"This one's free. I'd offer you one higher up, but . . ."
"I'm not good at climbing." Kyle dropped his pack on the lowest bed. At least the two on top looked unused.
Winter shrugged. "Stuff's in the usual place."
Kyle sat down on the bunk and reached for the woven black straps that would hold him during take-off and landing. They were as wide as his hands and withstood a strong tug when he tested them. "Straps all in working order?"
"Yeah, nobody's ever used those, but Grimm's anal about this. Even keeps a cryo-unit on standby, whatever the fuck he thinks that accomplishes."
"It's standard procedure for deep shock in case of a hull breach." Kyle smiled and tested the next strap. "So you have an operating theater?"

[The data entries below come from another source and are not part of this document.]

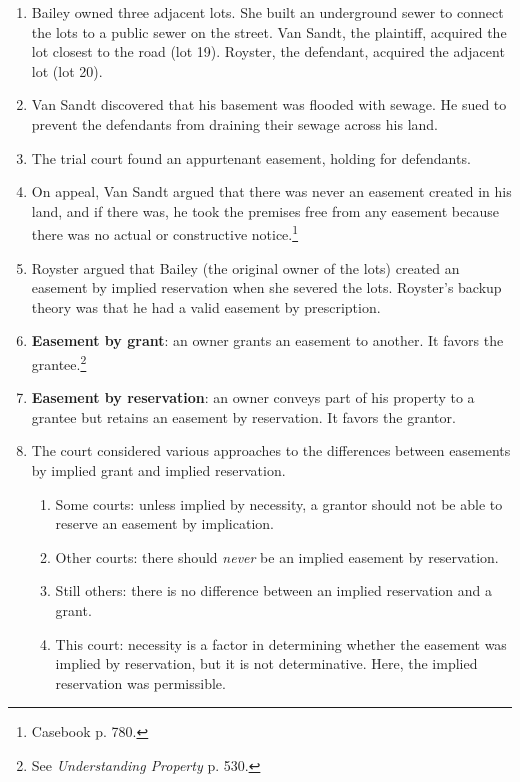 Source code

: \begin{enumerate}
    \item Bailey owned three adjacent lots. She built an underground sewer to 
    connect the lots to a public sewer on the street. Van Sandt, the 
    plaintiff, acquired the lot closest to the road (lot 19). Royster, the 
    defendant, acquired the adjacent lot (lot 20).
    \item Van Sandt discovered that his basement was flooded with sewage. He 
    sued to prevent the defendants from draining their sewage across his land.
    \item The trial court found an appurtenant easement, holding for 
    defendants.
    \item On appeal, Van Sandt argued that there was never an easement 
    created in his land, and if there was, he took the premises free from any 
    easement because there was no actual or constructive 
    notice.\footnote{Casebook p. 780.}
    \item Royster argued that Bailey (the original owner of the lots) created 
    an easement by implied reservation when she severed the lots. Royster's 
    backup theory was that he had a valid easement by prescription.
    \item \textbf{Easement by grant}: an owner grants an easement to another. 
    It favors the grantee.\footnote{See \emph{Understanding Property} p. 530.}
    \item \textbf{Easement by reservation}: an owner conveys part of his 
    property to a grantee but retains an easement by reservation. It favors 
    the grantor.
    \item The court considered various approaches to the differences between 
    easements by implied grant and implied reservation.
    \begin{enumerate}
        \item Some courts: unless implied by necessity, a grantor should not 
        be able to reserve an easement by implication.
        \item Other courts: there should \emph{never} be an implied easement 
        by reservation.
        \item Still others: there is no difference between an implied 
        reservation and a grant.
        \item This court: necessity is a factor in determining whether the 
        easement was implied by reservation, but it is not determinative. 
        Here, the implied reservation was permissible.
    \end{enumerate}

\end{enumerate}
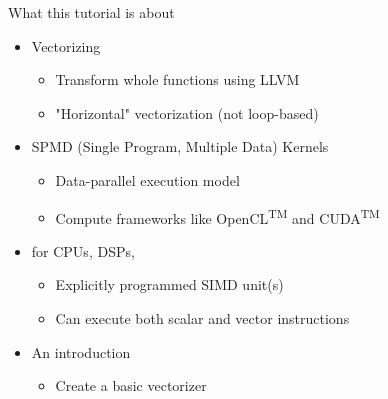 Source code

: \documentclass[t,aspectratio=169]{beamer}
\begin{document}
\begin{frame}{What this tutorial is about}

\begin{minipage}[t]{0.70\linewidth}

\begin{itemize}  
    \item Vectorizing
    \begin{itemize}
        \item Transform whole functions using LLVM
        \item "Horizontal" vectorization (not loop-based)
    \end{itemize}  
    \item SPMD (Single Program, Multiple Data) Kernels
    \begin{itemize}
        \item Data-parallel execution model
        \item Compute frameworks like OpenCL\textsuperscript{TM} and CUDA\textsuperscript{TM}
    \end{itemize}
    \item for CPUs, DSPs,
    \begin{itemize}
        \item Explicitly programmed SIMD unit(s)
        \item Can execute both scalar and vector instructions
    \end{itemize}
    \item An introduction
    \begin{itemize}
        \item Create a basic vectorizer
    \end{itemize}
\end{itemize}


\end{minipage}
\end{frame}
\end{document}
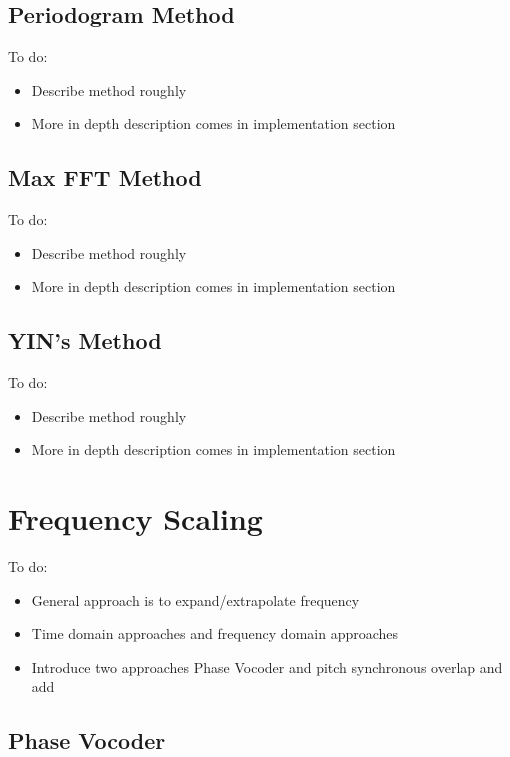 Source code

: \subsection{Periodogram Method}

\color{red}
To do:
\begin{itemize}
	\item Describe method roughly
	\item More in depth description comes in implementation section
\end{itemize}
\color{black}

\subsection{Max FFT Method}

\color{red}
To do:
\begin{itemize}
	\item Describe method roughly
	\item More in depth description comes in implementation section
\end{itemize}
\color{black}

\subsection{YIN's Method}

\color{red}
To do:
\begin{itemize}
	\item Describe method roughly
	\item More in depth description comes in implementation section
\end{itemize}
\color{black}

\section{Frequency Scaling}

\color{red}
To do:
\begin{itemize}
	\item General approach is to expand/extrapolate frequency
	\item Time domain approaches and frequency domain approaches
	\item Introduce two approaches Phase Vocoder and pitch synchronous overlap and add
\end{itemize}
\color{black}

\subsection{Phase Vocoder}

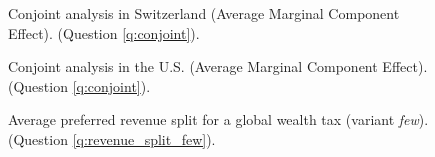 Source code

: \begin{figure}[h!]
    \caption[Conjoint analysis in Switzerland]{Conjoint analysis in Switzerland (Average Marginal Component Effect). (Question \ref{q:conjoint}).
    }\label{fig:conjoint_CH}
\end{figure} %

\begin{figure}[h!]
    \caption[Conjoint analysis in the U.S.]{Conjoint analysis in the U.S. (Average Marginal Component Effect). (Question \ref{q:conjoint}).
    }\label{fig:conjoint_US}
\end{figure} 

%
\begin{figure}[h!]
    \caption[Average preferred revenue split (\textit{few})]{Average preferred revenue split for a global wealth tax (variant \textit{few}). (Question \ref{q:revenue_split_few}).
    }\label{fig:split_few_bars_nb0}
\end{figure}

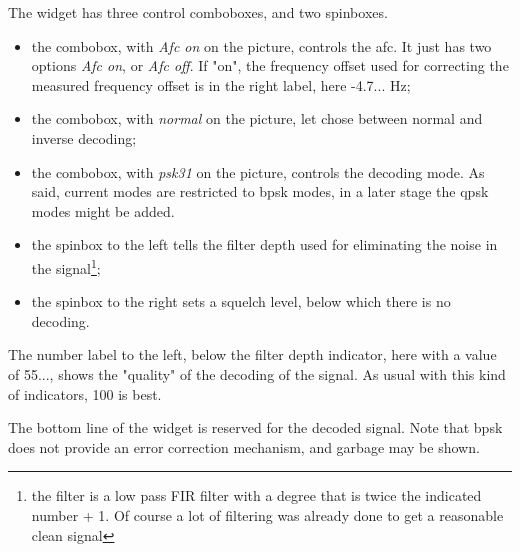 \documentclass[11pt]{article}
\begin{document}
The widget has three control comboboxes, and two spinboxes.

\begin{itemize}
\item the combobox, with {\em Afc on} on the picture, controls the afc. 
It just has two options {\em Afc on}, or {\em Afc off}. If "on", the
frequency offset used for correcting the measured frequency offset is
in the right label, here -4.7... Hz;
\item the combobox, with {\em normal} on the picture, let chose between
normal and inverse decoding;
\item the combobox, with {\em psk31} on the picture, controls the decoding mode.
As said, current modes are restricted to bpsk modes, in a later stage
the qpsk modes might be added.
\item the spinbox to the left tells the filter depth used for eliminating
the noise in the signal\footnote{the filter is a low pass FIR filter with
a degree that is twice the indicated number + 1. Of course a lot of filtering
was already done to get a reasonable clean signal};
\item the spinbox to the right sets a squelch level, below which there
is no decoding.
\end{itemize}

The number label to the left, below the filter depth indicator,
here with a value of 55...,
shows the "quality" of the decoding of the signal. As usual
with this kind of indicators, 100 is best.

The bottom line of the widget is reserved for the decoded signal. Note that
bpsk does not provide an error correction mechanism, and garbage may be shown.
\end{document}
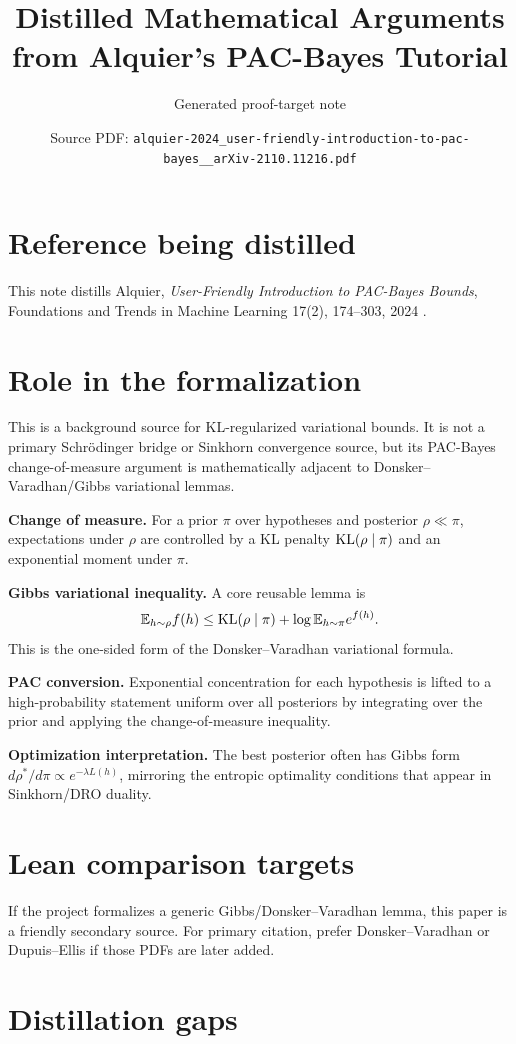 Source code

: 
\title{Distilled Mathematical Arguments from Alquier's PAC-Bayes Tutorial}
\author{Generated proof-target note}
\date{Source PDF: \texttt{alquier-2024\_user-friendly-introduction-to-pac-bayes\_\_arXiv-2110.11216.pdf}}

\maketitle

\section*{Reference being distilled}
This note distills Alquier, \emph{User-Friendly Introduction to PAC-Bayes Bounds}, Foundations and Trends in Machine Learning 17(2), 174--303, 2024 \cite{Alquier2024}.

\section*{Role in the formalization}
This is a background source for KL-regularized variational bounds.  It is not a primary Schr\"odinger bridge or Sinkhorn convergence source, but its PAC-Bayes change-of-measure argument is mathematically adjacent to Donsker--Varadhan/Gibbs variational lemmas.

\begin{distillation}
\item \textbf{Change of measure.}  For a prior $\pi$ over hypotheses and posterior $\rho\ll\pi$, expectations under $\rho$ are controlled by a KL penalty $\KL(\rho\mid\pi)$ and an exponential moment under $\pi$.
\item \textbf{Gibbs variational inequality.}  A core reusable lemma is
\[
  \E_{h\sim\rho} f(h)
  \le \KL(\rho\mid\pi)+\log \E_{h\sim\pi}e^{f(h)}.
\]
This is the one-sided form of the Donsker--Varadhan variational formula.
\item \textbf{PAC conversion.}  Exponential concentration for each hypothesis is lifted to a high-probability statement uniform over all posteriors by integrating over the prior and applying the change-of-measure inequality.
\item \textbf{Optimization interpretation.}  The best posterior often has Gibbs form $d\rho^*/d\pi\propto e^{-\lambda L(h)}$, mirroring the entropic optimality conditions that appear in Sinkhorn/DRO duality.
\end{distillation}

\section*{Lean comparison targets}
If the project formalizes a generic Gibbs/Donsker--Varadhan lemma, this paper is a friendly secondary source.  For primary citation, prefer Donsker--Varadhan or Dupuis--Ellis if those PDFs are later added.

\section*{Distillation gaps}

"Just basics, to keep people alive."
That would be one cargo space down. Slave traders usually improvised with heated irons and chemical cocktails. So what exactly did these mercs live off? With the speed and armor of the Scorpion, they were certainly something more than extremely fast couriers for illegal freight. To run a smuggling outfit, you didn't need a dozen mercenaries who looked like they'd wreck bars uncontested wherever they stopped. Smuggling only really took a pilot and somebody to keep the pilot alive and sane during the long trips.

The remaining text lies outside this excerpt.